Oil prices supported despite Saudi pledge

Fed up with the Fed

Oil prices are still strong as Saudi Arabia vows to keep the market well supplied. It seems that pledge is an acknowledgment from the Saudis that the Iran situation exceeds their worries about an oil glut. Dow Jones reported that Saudi Oil Minister Ali al-Naimi on Wednesday said the kingdom, the world's largest oil exporter, remained ready to cover any shortfalls in crude supply and blamed market speculation for high oil prices. Speculators! Hey, are the Saudis not speculating when they conspire to raise and lower oil production.

Get ready to raise your oil demand estimates. Again the International Energy Agency says refinery runs as reported by Dow Jones will likely rebound in the second quarter compared with the previous year as refineries in China, India and the U.S. commission new capacity, the International Energy Agency said Wednesday in its monthly oil market report, though high oil prices, if sustained, are likely to weigh on refining margins. The IEA said it expected second-quarter refinery runs to grow by 600,000 barrels a day from the previous year to 74.5 million barrels a day.

Bloomberg News reports that, "the International Energy Agency cut forecasts for oil supplies from outside OPEC this year because of lower exports from Sudan and Syria, cautioning that reduced spare output capacity raises the risk of a price surge. Producers not in the Organization of Petroleum Exporting Countries will provide 53.5 million barrels a day this year, or 200,000 a day less than the IEA forecast last month. The agency kept estimates for global oil demand in 2012 unchanged, predicting fuel use will remain “stunted” by the economic slowdown and higher prices. Disappointing non-OPEC output will make the market more reliant on a “slim buffer” of spare production capacity from a few OPEC nations, the IEA said. “A real risk of another year of underperforming non-OPEC supply shines a spotlight once more on OPEC spare capacity,” the Paris-based agency said in its monthly market report today. “Non-OPEC output should recover as 2012 progresses. Until then, the market’s relatively slim ‘buffer’ suggests a bumpy ride in the months ahead.”

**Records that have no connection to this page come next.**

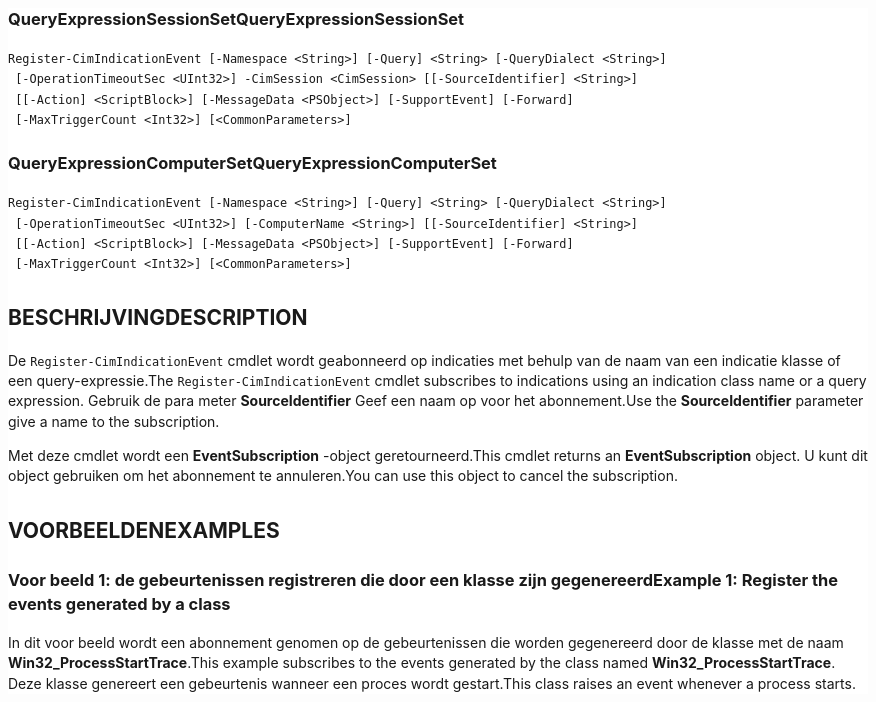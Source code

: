### <span data-ttu-id="69967-108">QueryExpressionSessionSet</span><span class="sxs-lookup"><span data-stu-id="69967-108">QueryExpressionSessionSet</span></span>

```
Register-CimIndicationEvent [-Namespace <String>] [-Query] <String> [-QueryDialect <String>]
 [-OperationTimeoutSec <UInt32>] -CimSession <CimSession> [[-SourceIdentifier] <String>]
 [[-Action] <ScriptBlock>] [-MessageData <PSObject>] [-SupportEvent] [-Forward]
 [-MaxTriggerCount <Int32>] [<CommonParameters>]
```

### <span data-ttu-id="69967-109">QueryExpressionComputerSet</span><span class="sxs-lookup"><span data-stu-id="69967-109">QueryExpressionComputerSet</span></span>

```
Register-CimIndicationEvent [-Namespace <String>] [-Query] <String> [-QueryDialect <String>]
 [-OperationTimeoutSec <UInt32>] [-ComputerName <String>] [[-SourceIdentifier] <String>]
 [[-Action] <ScriptBlock>] [-MessageData <PSObject>] [-SupportEvent] [-Forward]
 [-MaxTriggerCount <Int32>] [<CommonParameters>]
```

## <span data-ttu-id="69967-110">BESCHRIJVING</span><span class="sxs-lookup"><span data-stu-id="69967-110">DESCRIPTION</span></span>

<span data-ttu-id="69967-111">De `Register-CimIndicationEvent` cmdlet wordt geabonneerd op indicaties met behulp van de naam van een indicatie klasse of een query-expressie.</span><span class="sxs-lookup"><span data-stu-id="69967-111">The `Register-CimIndicationEvent` cmdlet subscribes to indications using an indication class name or a query expression.</span></span> <span data-ttu-id="69967-112">Gebruik de para meter **SourceIdentifier** Geef een naam op voor het abonnement.</span><span class="sxs-lookup"><span data-stu-id="69967-112">Use the **SourceIdentifier** parameter give a name to the subscription.</span></span>

<span data-ttu-id="69967-113">Met deze cmdlet wordt een **EventSubscription** -object geretourneerd.</span><span class="sxs-lookup"><span data-stu-id="69967-113">This cmdlet returns an **EventSubscription** object.</span></span> <span data-ttu-id="69967-114">U kunt dit object gebruiken om het abonnement te annuleren.</span><span class="sxs-lookup"><span data-stu-id="69967-114">You can use this object to cancel the subscription.</span></span>

## <span data-ttu-id="69967-115">VOORBEELDEN</span><span class="sxs-lookup"><span data-stu-id="69967-115">EXAMPLES</span></span>

### <span data-ttu-id="69967-116">Voor beeld 1: de gebeurtenissen registreren die door een klasse zijn gegenereerd</span><span class="sxs-lookup"><span data-stu-id="69967-116">Example 1: Register the events generated by a class</span></span>

<span data-ttu-id="69967-117">In dit voor beeld wordt een abonnement genomen op de gebeurtenissen die worden gegenereerd door de klasse met de naam **Win32_ProcessStartTrace**.</span><span class="sxs-lookup"><span data-stu-id="69967-117">This example subscribes to the events generated by the class named **Win32_ProcessStartTrace**.</span></span> <span data-ttu-id="69967-118">Deze klasse genereert een gebeurtenis wanneer een proces wordt gestart.</span><span class="sxs-lookup"><span data-stu-id="69967-118">This class raises an event whenever a process starts.</span></span>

Supplies from non-OPEC nations, responsible for about 60 percent of the global total, were cut by 750,000 barrels a day in the first quarter amid fighting in Yemen, outages in the North Sea, sanctions against Syria and the transit dispute between Sudan and south Sudan. That leaves customers more dependent on OPEC’s effective spare capacity, which at 2.75 million barrels is close to levels that can cause a “sustained rise” in prices, the agency said. The figure excludes Iraq, Nigeria, Libya and Venezuela.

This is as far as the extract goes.